Let’s be clear. The immediate casualty is the rupee. The Indian currency has been sliding against the dollar for weeks, and a heatwave that cripples agriculture and strains the power grid is hardly a vote of confidence. India imports roughly 80% of its oil. When the mercury rises, so does the demand for air conditioning, which means more oil imports, which means a wider current account deficit. The rupee, already under pressure from capital flight as global rates stay higher for longer, now faces a fundamental headwind. The Reserve Bank of India can intervene, but it’s fighting a losing battle. The rupee at 83.5 to the dollar looks vulnerable. I’d pencil in 85 by month end.

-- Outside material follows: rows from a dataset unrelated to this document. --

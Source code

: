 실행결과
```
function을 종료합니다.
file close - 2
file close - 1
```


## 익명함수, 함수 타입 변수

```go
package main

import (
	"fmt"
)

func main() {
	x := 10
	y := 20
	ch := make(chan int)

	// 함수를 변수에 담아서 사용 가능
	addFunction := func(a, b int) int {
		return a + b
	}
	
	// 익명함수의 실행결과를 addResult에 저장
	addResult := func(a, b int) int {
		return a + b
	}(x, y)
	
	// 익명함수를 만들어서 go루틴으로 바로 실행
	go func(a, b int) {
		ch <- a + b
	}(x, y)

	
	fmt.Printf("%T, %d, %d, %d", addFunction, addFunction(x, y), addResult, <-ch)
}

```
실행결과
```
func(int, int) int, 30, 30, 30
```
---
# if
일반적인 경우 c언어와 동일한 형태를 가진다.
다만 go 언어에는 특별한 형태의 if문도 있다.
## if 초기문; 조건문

Then there is the government bond market. Indian 10-year yields have been creeping up, now near 7.2%. A heatwave adds two risks. First, food inflation. The heat will devastate wheat and rice harvests. The government may need to import more grain, stoking domestic prices and forcing the RBI to hold rates higher for longer. Second, fiscal pressure. The government will have to spend more on relief, and more on electricity subsidies, all while tax revenues from a slowing economy ebb. That means more borrowing, which means more supply of bonds. Ask any gilt trader: when supply meets weak demand, yields go up and prices go down.
But the real story is capital flight. Emerging markets have been out of favour all year. The MSCI India index has fallen 8% from its September peak. If this heatwave persists, foreign portfolio investors will see it as a systemic risk. They will ask: is India’s infrastructure resilient? Can the power grid cope? Will the government’s fiscal rule hold? The answer, increasingly, is no. And so they sell. India may be the fastest growing major economy, but markets care about the marginal buyer. When the marginal buyer is an ETF manager in London reducing exposure to EM, the index falls first, fundamentals second.
What does this mean for the British investor? Directly, quite a lot. Many UK pension funds hold Indian equities and bonds. A 10% drop in the Nifty 50 is a 0.2% drag on the typical balanced fund. Indirectly, it’s a reminder that the global economy is interwoven. The heat in India pushes up global food prices. That feeds into UK CPI via the supermarket aisle. The Bank of England, already wrestling with sticky services inflation, will take note. The odds of a rate cut in June just got longer.
So the Foreign Office is right to warn of ‘blistering heat’. But for those of us watching the numbers, the heat is not just in the air. It’s in the bond curve. It’s in the currency cross. It’s in the portfolio flow. And it’s not going to cool off anytime soon.